4 Introduction to DVB subtitling system 

This ETS specifies the transport and coding of graphical elements in the DVB subtitling system. 
4.1 Overview 

To provide efficient use of the display memory in the decoder this subtitling system uses region based 
graphics with indexed pixel colours. Each display is composed of a number of regions with specified 
position. A region is a rectangular area with a horizontal and vertical size, pixel depth. A region can have a 
defined background colour and graphical objects can be positioned within the region. 

Pixel depths of 2, 4 and 8-bits are supported allowing up to 4, 16 or 256 different pixel codes to be used in 
each region. Each region is associated with a GLUT which defines the colour and transparency for each of 
the pixel codes. 

At the discretion of the encoder, objects designed for displays supporting 16 or 256 colours can be 
decoded into displays supporting fewer colours. A quantization algorithm is defined to ensure that this 
process is predictable by the originator. This feature allows a single data stream to be decoded by a 
population of decoders with mixed, and possibly evolving, capabilities. 

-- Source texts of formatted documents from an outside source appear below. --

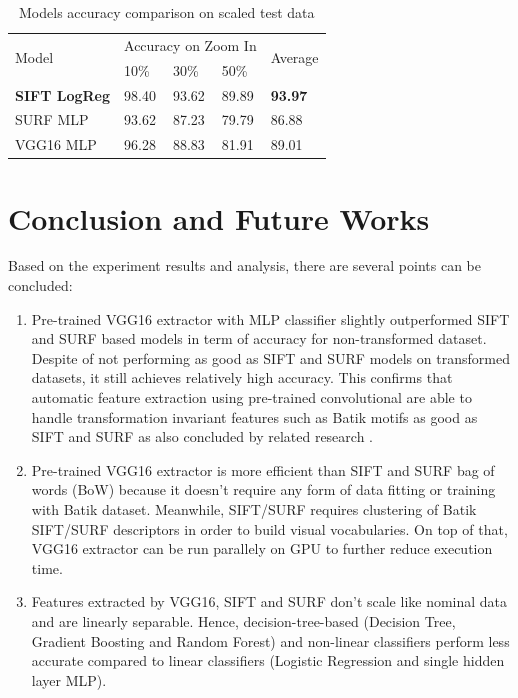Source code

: \documentclass[conference, compsoc]{IEEEtran}
\begin{document}
\begin{table}[t]
	\begin{center}
		\caption{Models accuracy comparison on scaled test data}
		\label{tab_experiment_scaled}	
		\begin{tabular}{lllll}
		    \toprule
			\multirow{2}{*}[-3pt]{Model}  & \multicolumn{3}{c}{Accuracy on Zoom In} & \multirow{2}{*}[-3pt]{Average} \\ 
		    \cmidrule{2-4} 
		  & 10\% & 30\% & 50\% & \\ 
		     \midrule
\textbf{SIFT LogReg} & 98.40 & 93.62 & 89.89 & \textbf{93.97} \\
SURF MLP & 93.62 & 87.23 & 79.79 & 86.88 \\
VGG16 MLP & 96.28 & 88.83 & 81.91 & 89.01 \\
		    \bottomrule
		\end{tabular}
	\end{center}
\end{table} 

\section{Conclusion and Future Works}

Based on the experiment results and analysis, there are several points can be concluded:

\begin{enumerate}
	\item Pre-trained VGG16 extractor with MLP classifier slightly outperformed SIFT and SURF based models in term of accuracy for non-transformed dataset. Despite of not performing as good as SIFT and SURF models on transformed datasets, it still achieves relatively high accuracy. This confirms that automatic feature extraction using pre-trained convolutional are able to handle transformation invariant features such as Batik motifs as good as SIFT and SURF as also concluded by related research \cite{fischer2014descriptor}.
	\item Pre-trained VGG16 extractor is more efficient than SIFT and SURF bag of words (BoW) because it doesn't require any form of data fitting or training with Batik dataset. Meanwhile, SIFT/SURF requires clustering of Batik SIFT/SURF descriptors in order to build visual vocabularies. On top of that, VGG16 extractor can be run parallely on GPU to further reduce execution time.
	\item Features extracted by VGG16, SIFT and SURF don't scale like nominal data and are linearly separable. Hence, decision-tree-based (Decision Tree, Gradient Boosting and Random Forest) and non-linear classifiers perform less accurate compared to linear classifiers (Logistic Regression and single hidden layer MLP).
\end{enumerate}
\end{document}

This subtitling system provides a number of techniques that allow efficient transmission of the graphic 
data: 

pixel structures that occur more than once within a bitmap can be transmitted only once, and then 
positioned multiple times within the bitmap; 

pixel structures used in more than one subtitle stream shall only be transmitted once; 
pixel data is compressed using run-length coding; 

where the gamut of colours required for part of a graphical object is suitably limited, that part can be 
coded using a smaller number of bits per pixel and a map table. For example, an 8-bit per pixel 
graphical object may contain areas coded as 4 or 2-bits per pixel each preceded by a map table to 
map the 16 or 4 colours used onto the 256 colour set of the region. Similarly, a 4-bit per pixel object 
may contain areas coded as 2-bits per pixel; 

colour definitions can be coded using either 16 or 32-bits per CLUT entry. This provides a trade off 
between colour accuracy and transmission bandwidth. 



The above features require only compliance with this ETS. Additional features are provided that allow 
more efficient operation where there are additional agreements between the data provider and the 
manufacturer of the decoder: 

graphic objects resident in ROM in the decoder can be referenced; 

character codes, or strings of character codes, can be used in place of graphic object references. 
This requires the decoder to be able to generates glyphs for these codes. 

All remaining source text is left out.